- **Material supplied**
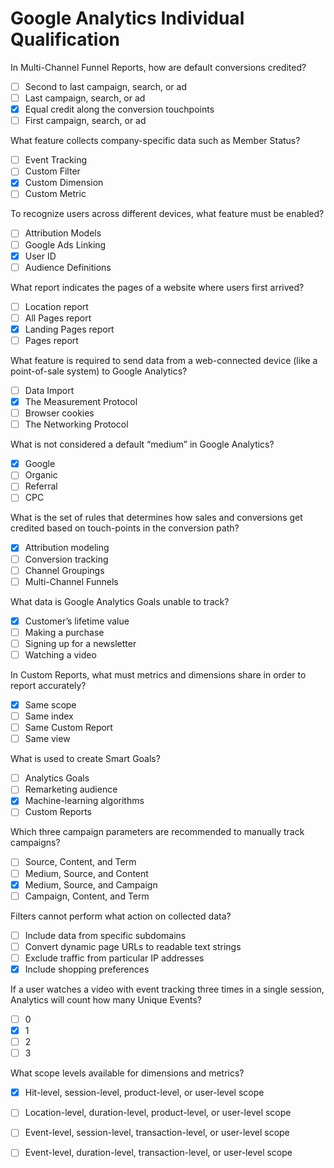 # Google Analytics Individual Qualification

In Multi-Channel Funnel Reports, how are default conversions credited?

- [ ] Second to last campaign, search, or ad
- [ ] Last campaign, search, or ad
- [x] Equal credit along the conversion touchpoints
- [ ] First campaign, search, or ad

What feature collects company-specific data such as Member Status?

- [ ] Event Tracking
- [ ] Custom Filter
- [x] Custom Dimension
- [ ] Custom Metric

To recognize users across different devices, what feature must be enabled?

- [ ] Attribution Models
- [ ] Google Ads Linking
- [x] User ID
- [ ] Audience Definitions

What report indicates the pages of a website where users first arrived?

- [ ] Location report
- [ ] All Pages report
- [x] Landing Pages report
- [ ] Pages report

What feature is required to send data from a web-connected device (like a point-of-sale system) to Google Analytics?

- [ ] Data Import
- [x] The Measurement Protocol
- [ ] Browser cookies
- [ ] The Networking Protocol

What is not considered a default “medium” in Google Analytics?

- [x] Google
- [ ] Organic
- [ ] Referral
- [ ] CPC

What is the set of rules that determines how sales and conversions get credited based on touch-points in the conversion path?

- [x] Attribution modeling
- [ ] Conversion tracking
- [ ] Channel Groupings
- [ ] Multi-Channel Funnels

What data is Google Analytics Goals unable to track?

- [x] Customer’s lifetime value
- [ ] Making a purchase
- [ ] Signing up for a newsletter
- [ ] Watching a video

In Custom Reports, what must metrics and dimensions share in order to report accurately?

- [x] Same scope
- [ ] Same index
- [ ] Same Custom Report
- [ ] Same view

What is used to create Smart Goals?

- [ ] Analytics Goals
- [ ] Remarketing audience
- [x] Machine-learning algorithms
- [ ] Custom Reports

Which three campaign parameters are recommended to manually track campaigns?

- [ ] Source, Content, and Term
- [ ] Medium, Source, and Content
- [x] Medium, Source, and Campaign
- [ ] Campaign, Content, and Term
 
 Filters cannot perform what action on collected data?

- [ ] Include data from specific subdomains
- [ ] Convert dynamic page URLs to readable text strings
- [ ] Exclude traffic from particular IP addresses
- [x] Include shopping preferences

If a user watches a video with event tracking three times in a single session, Analytics will count how many Unique Events?

- [ ] 0
- [x] 1
- [ ] 2
- [ ] 3

What scope levels available for dimensions and metrics?

- [x] Hit-level, session-level, product-level, or user-level scope
- [ ] Location-level, duration-level, product-level, or user-level scope
- [ ] Event-level, session-level, transaction-level, or user-level scope
- [ ] Event-level, duration-level, transaction-level, or user-level scope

- **Try it**
Find the lines of the listing above that hold "Include". Please copy them.

- **Exercise answer**
- [ ] Include data from specific subdomains
- [x] Include shopping preferences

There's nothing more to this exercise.